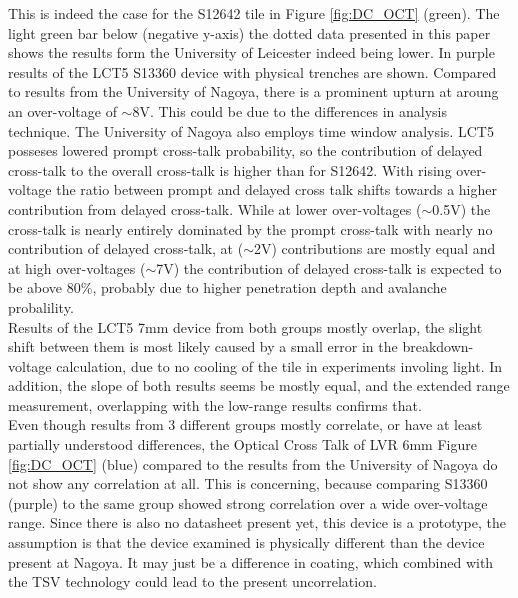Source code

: \documentclass[12pt,article,type=msc,colorback,accentcolor=tud9c]{tudthesis}
\begin{document}
This is indeed the case for the S12642 tile in Figure \ref{fig:DC_OCT} (green). The light green bar below (negative y-axis) the dotted data presented in this paper shows the results form the University of Leicester indeed being lower. In purple results of the LCT5 S13360 device with physical trenches are shown. Compared to results from the University of Nagoya, there is a prominent upturn at aroung an over-voltage of $\sim$8V. This could be due to the differences in analysis technique. The University of Nagoya also employs time window analysis. LCT5 posseses lowered prompt cross-talk probability, so the contribution of delayed cross-talk to the overall cross-talk is higher than for S12642. With rising over-voltage the ratio between prompt and delayed cross talk shifts towards a higher contribution from delayed cross-talk\cite{DelayedOCT}\cite{Yamamoto}. While at lower over-voltages ($\sim$0.5V) the cross-talk is nearly entirely dominated by the prompt cross-talk with nearly no contribution of delayed cross-talk, at ($\sim$2V) contributions are mostly equal and at high over-voltages ($\sim$7V) the contribution of delayed cross-talk is expected to be above 80\%, probably due to higher penetration depth and avalanche probalility.\\
Results of the LCT5 7mm device from both groups mostly overlap, the slight shift between them is most likely caused by a small error in the breakdown-voltage calculation, due to no cooling of the tile in experiments involing light. In addition, the slope of both results seems be mostly equal, and the extended range measurement, overlapping with the low-range results confirms that.\\
Even though results from 3 different groups mostly correlate, or have at least partially understood differences, the Optical Cross Talk of LVR 6mm Figure \ref{fig:DC_OCT} (blue) compared to the results from the University of Nagoya do not show any correlation at all. This is concerning, because comparing S13360 (purple) to the same group showed strong correlation over a wide over-voltage range. Since there is also no datasheet present yet, this device is a prototype, the assumption is that the device examined is physically different than the device present at Nagoya. It may just be a difference in coating, which combined with the TSV technology could lead to the present uncorrelation\cite{Yamamoto}.






\end{document}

━━━━━━━━━━━━━━━━━━━━

→ TASK GOAL: Print each record exactly as it stands, omitting the pictures.

→ RESULT FOR THIS TASK:
Source code

: \documentclass[12pt,article,type=msc,colorback,accentcolor=tud9c]{tudthesis}
\begin{document}
This is indeed the case for the S12642 tile in Figure \ref{fig:DC_OCT} (green). The light green bar below (negative y-axis) the dotted data presented in this paper shows the results form the University of Leicester indeed being lower. In purple results of the LCT5 S13360 device with physical trenches are shown. Compared to results from the University of Nagoya, there is a prominent upturn at aroung an over-voltage of $\sim$8V. This could be due to the differences in analysis technique. The University of Nagoya also employs time window analysis. LCT5 posseses lowered prompt cross-talk probability, so the contribution of delayed cross-talk to the overall cross-talk is higher than for S12642. With rising over-voltage the ratio between prompt and delayed cross talk shifts towards a higher contribution from delayed cross-talk\cite{DelayedOCT}\cite{Yamamoto}. While at lower over-voltages ($\sim$0.5V) the cross-talk is nearly entirely dominated by the prompt cross-talk with nearly no contribution of delayed cross-talk, at ($\sim$2V) contributions are mostly equal and at high over-voltages ($\sim$7V) the contribution of delayed cross-talk is expected to be above 80\%, probably due to higher penetration depth and avalanche probalility.\\
Results of the LCT5 7mm device from both groups mostly overlap, the slight shift between them is most likely caused by a small error in the breakdown-voltage calculation, due to no cooling of the tile in experiments involing light. In addition, the slope of both results seems be mostly equal, and the extended range measurement, overlapping with the low-range results confirms that.\\
Even though results from 3 different groups mostly correlate, or have at least partially understood differences, the Optical Cross Talk of LVR 6mm Figure \ref{fig:DC_OCT} (blue) compared to the results from the University of Nagoya do not show any correlation at all. This is concerning, because comparing S13360 (purple) to the same group showed strong correlation over a wide over-voltage range. Since there is also no datasheet present yet, this device is a prototype, the assumption is that the device examined is physically different than the device present at Nagoya. It may just be a difference in coating, which combined with the TSV technology could lead to the present uncorrelation\cite{Yamamoto}.






\end{document}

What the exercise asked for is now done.